Document images with source code:

BEGIN

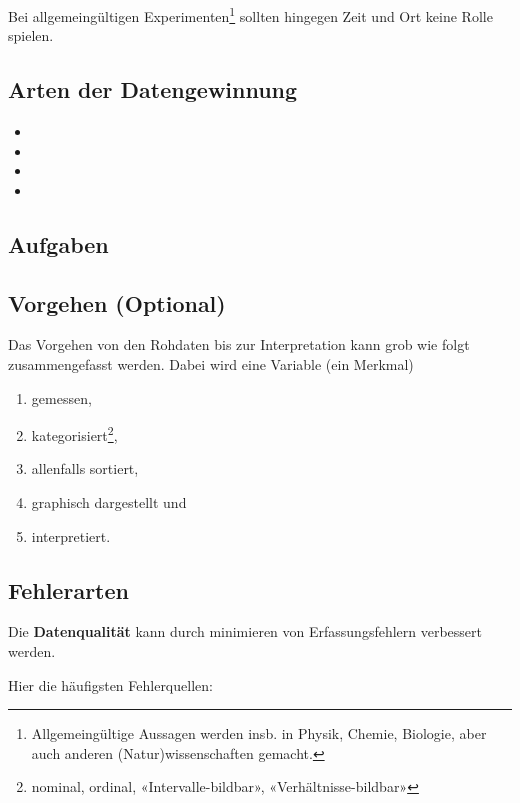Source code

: Bei allgemeingültigen Experimenten\footnote{Allgemeingültige Aussagen
  werden insb. in Physik, Chemie, Biologie, aber auch anderen
  (Natur)wissenschaften gemacht.} sollten hingegen Zeit und Ort keine Rolle spielen.
\newpage

\subsection{Arten der Datengewinnung}
\begin{itemize}
 \item {}
 \item {}
 \item {}
 \item {}
\end{itemize}

\subsection*{Aufgaben}

\subsection{Vorgehen (Optional)}
Das Vorgehen von den Rohdaten bis zur Interpretation kann grob wie folgt zusammengefasst werden. Dabei wird eine Variable (ein Merkmal)
\begin{enumerate}
\item gemessen,
\item kategorisiert\footnote{nominal, ordinal, «Intervalle-bildbar»,
    «Verhältnisse-bildbar»},
\item allenfalls sortiert,
\item graphisch dargestellt und
\item interpretiert.
\end{enumerate}
\newpage


\subsection{Fehlerarten}


Die \textbf{Datenqualität} kann durch minimieren
von Erfassungsfehlern verbessert werden.

Hier die häufigsten Fehlerquellen:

END

## Your goal:
Once the pictures are set aside, repeat each entry exactly as it stands.

## Result:
Source code

: Bei allgemeingültigen Experimenten\footnote{Allgemeingültige Aussagen
  werden insb. in Physik, Chemie, Biologie, aber auch anderen
  (Natur)wissenschaften gemacht.} sollten hingegen Zeit und Ort keine Rolle spielen.
\newpage

\subsection{Arten der Datengewinnung}
\begin{itemize}
 \item {}
 \item {}
 \item {}
 \item {}
\end{itemize}

\subsection*{Aufgaben}

\subsection{Vorgehen (Optional)}
Das Vorgehen von den Rohdaten bis zur Interpretation kann grob wie folgt zusammengefasst werden. Dabei wird eine Variable (ein Merkmal)
\begin{enumerate}
\item gemessen,
\item kategorisiert\footnote{nominal, ordinal, «Intervalle-bildbar»,
    «Verhältnisse-bildbar»},
\item allenfalls sortiert,
\item graphisch dargestellt und
\item interpretiert.
\end{enumerate}
\newpage


\subsection{Fehlerarten}


Die \textbf{Datenqualität} kann durch minimieren
von Erfassungsfehlern verbessert werden.

Hier die häufigsten Fehlerquellen:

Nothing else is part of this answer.